Séamus Downey

Personal information
- Born: 13 June 1960 (age 65) Banbridge, Northern Ireland

Team information
- Discipline: Road

= Séamus Downey =

Cyclist from Northern Ireland

Séamus Downey (born 13 June 1960) is a former cyclist from Banbridge, County Down, Northern Ireland. He competed in the individual road race event at the 1984 Summer Olympics for Ireland and for Northern Ireland in the Commonwealth Games.

== Career ==
Downey started cycling for Banbridge Cycling Club as his uncle was also a member. He was selected to represent Northern Ireland at the 1982 Commonwealth Games in Brisbane, Australia in the road cycling event, despite never having left the island of Ireland before.

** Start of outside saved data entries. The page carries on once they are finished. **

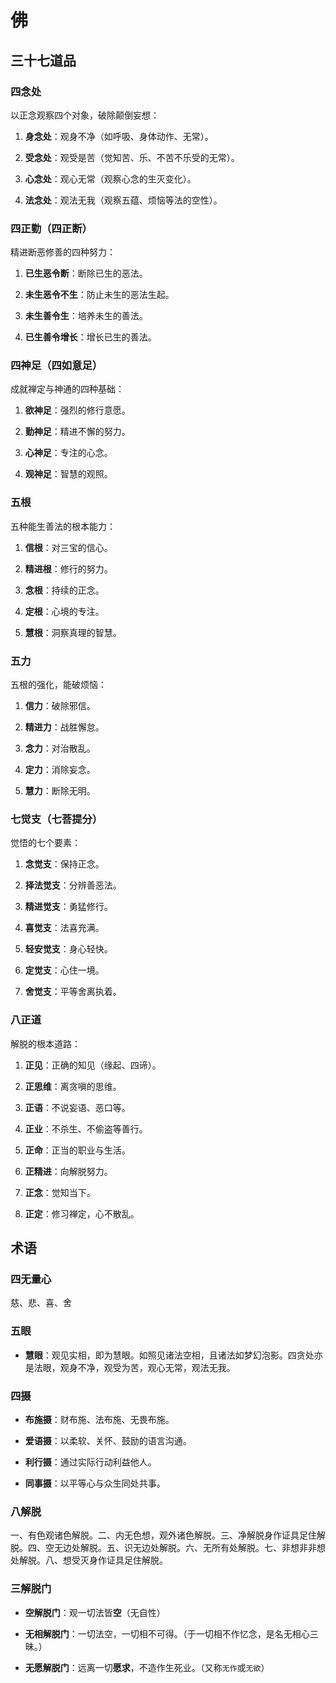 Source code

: # 佛

## 三十七道品

### 四念处

以正念观察四个对象，破除颠倒妄想：

1. **身念处**：观身不净（如呼吸、身体动作、无常）。

2. **受念处**：观受是苦（觉知苦、乐、不苦不乐受的无常）。

3. **心念处**：观心无常（观察心念的生灭变化）。

4. **法念处**：观法无我（观察五蕴、烦恼等法的空性）。

### 四正勤（四正断）

精进断恶修善的四种努力：

1. **已生恶令断**：断除已生的恶法。

2. **未生恶令不生**：防止未生的恶法生起。

3. **未生善令生**：培养未生的善法。

4. **已生善令增长**：增长已生的善法。

### 四神足（四如意足）

成就禅定与神通的四种基础：

1. **欲神足**：强烈的修行意愿。

2. **勤神足**：精进不懈的努力。

3. **心神足**：专注的心念。

4. **观神足**：智慧的观照。

### 五根

五种能生善法的根本能力：

1. **信根**：对三宝的信心。

2. **精进根**：修行的努力。

3. **念根**：持续的正念。

4. **定根**：心境的专注。

5. **慧根**：洞察真理的智慧。

### 五力

五根的强化，能破烦恼：

1. **信力**：破除邪信。

2. **精进力**：战胜懈怠。

3. **念力**：对治散乱。

4. **定力**：消除妄念。

5. **慧力**：断除无明。

### 七觉支（七菩提分）

觉悟的七个要素：

1. **念觉支**：保持正念。

2. **择法觉支**：分辨善恶法。

3. **精进觉支**：勇猛修行。

4. **喜觉支**：法喜充满。

5. **轻安觉支**：身心轻快。

6. **定觉支**：心住一境。

7. **舍觉支**：平等舍离执着。

### 八正道

解脱的根本道路：

1. **正见**：正确的知见（缘起、四谛）。

2. **正思维**：离贪嗔的思维。

3. **正语**：不说妄语、恶口等。

4. **正业**：不杀生、不偷盗等善行。

5. **正命**：正当的职业与生活。

6. **正精进**：向解脱努力。

7. **正念**：觉知当下。

8. **正定**：修习禅定，心不散乱。

## 术语

### 四无量心

慈、悲、喜、舍

### 五眼

- **慧眼**：观见实相，即为慧眼。如照见诸法空相，且诸法如梦幻泡影。四贪处亦是法眼，观身不净，观受为苦，观心无常，观法无我。

### 四摄

- **布施摄**：财布施、法布施、无畏布施。

- **爱语摄**：以柔软、关怀、鼓励的语言沟通。

- **利行摄**：通过实际行动利益他人。

- **同事摄**：以平等心与众生同处共事。

### 八解脱

一、有色观诸色解脱。二、内无色想，观外诸色解脱。三、净解脱身作证具足住解脱。四、空无边处解脱。五、识无边处解脱。六、无所有处解脱。七、非想非非想处解脱。八、想受灭身作证具足住解脱。

### 三解脱门

- **空解脱门**：观一切法皆**空**（无自性）

- **无相解脱门**：一切法空，一切相不可得。（于一切相不作忆念，是名无相心三昧。）

- **无愿解脱门**：远离一切**愿求**，不造作生死业。（又称`无作`或`无欲`）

Following the Commonwealth Games, he aimed to compete at the Olympics. He qualified for the 1984 Summer Olympics in Los Angeles, United States under the coaching of Pat McQuaid whom had arranged a sponsorship with Raleigh Bicycle Company so that the Irish athletes always rode their bikes. Downey was the only amateur member of the Irish Olympic cycling team and had to take time out from his teaching job at St Malachy's High School in Castlewellan in order to compete in qualification events. Downey finished 43rd in the Road Race at the Olympics. Opting not to turn professional, Downey competed for Northern Ireland in the 1986 Commonwealth Games road race in Edinburgh, Scotland.

== Personal life ==
After retiring, Downey moved to Dromore, County Down to open a bike shop. Downey has two sons, Mark and Sean, both of whom became competitive cyclists with Sean winning a bronze medal for Northern Ireland in the team pursuit at the 2010 Commonwealth Games in Delhi, India and Mark winning a bronze at the World Championships.